§ **PROVIDED DATA**
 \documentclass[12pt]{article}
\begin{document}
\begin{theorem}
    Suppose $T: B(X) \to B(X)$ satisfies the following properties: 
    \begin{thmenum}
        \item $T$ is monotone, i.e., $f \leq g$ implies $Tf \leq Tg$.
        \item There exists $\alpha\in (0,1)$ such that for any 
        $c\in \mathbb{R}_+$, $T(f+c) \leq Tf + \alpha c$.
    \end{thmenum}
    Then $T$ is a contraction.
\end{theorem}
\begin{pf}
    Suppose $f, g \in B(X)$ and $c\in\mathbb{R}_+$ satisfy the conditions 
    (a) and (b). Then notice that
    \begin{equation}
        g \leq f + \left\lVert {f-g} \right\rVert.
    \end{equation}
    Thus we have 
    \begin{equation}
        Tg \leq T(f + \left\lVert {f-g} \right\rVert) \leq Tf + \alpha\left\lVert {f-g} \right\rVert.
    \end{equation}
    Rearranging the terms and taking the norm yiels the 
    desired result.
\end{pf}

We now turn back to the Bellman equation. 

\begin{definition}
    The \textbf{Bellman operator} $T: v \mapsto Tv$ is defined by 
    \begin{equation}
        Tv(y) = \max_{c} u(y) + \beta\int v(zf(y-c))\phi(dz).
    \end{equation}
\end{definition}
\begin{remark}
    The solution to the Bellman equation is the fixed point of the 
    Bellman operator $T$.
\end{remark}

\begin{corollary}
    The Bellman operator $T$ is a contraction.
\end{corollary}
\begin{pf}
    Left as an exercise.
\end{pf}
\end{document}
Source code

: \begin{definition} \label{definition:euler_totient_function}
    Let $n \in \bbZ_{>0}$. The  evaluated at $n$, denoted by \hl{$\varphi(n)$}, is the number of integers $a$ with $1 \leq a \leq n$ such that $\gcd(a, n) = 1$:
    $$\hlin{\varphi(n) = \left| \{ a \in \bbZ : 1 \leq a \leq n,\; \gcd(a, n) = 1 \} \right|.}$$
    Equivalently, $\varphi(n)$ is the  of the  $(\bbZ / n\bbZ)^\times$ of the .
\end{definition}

§ **EXERCISE PROMPT**
Look through the entries above and find each line where the word "definition" occurs; copy those lines.

§ **SOLVED PROBLEM**
\begin{definition}
\end{definition}
: \begin{definition} \label{definition:euler_totient_function}
\end{definition}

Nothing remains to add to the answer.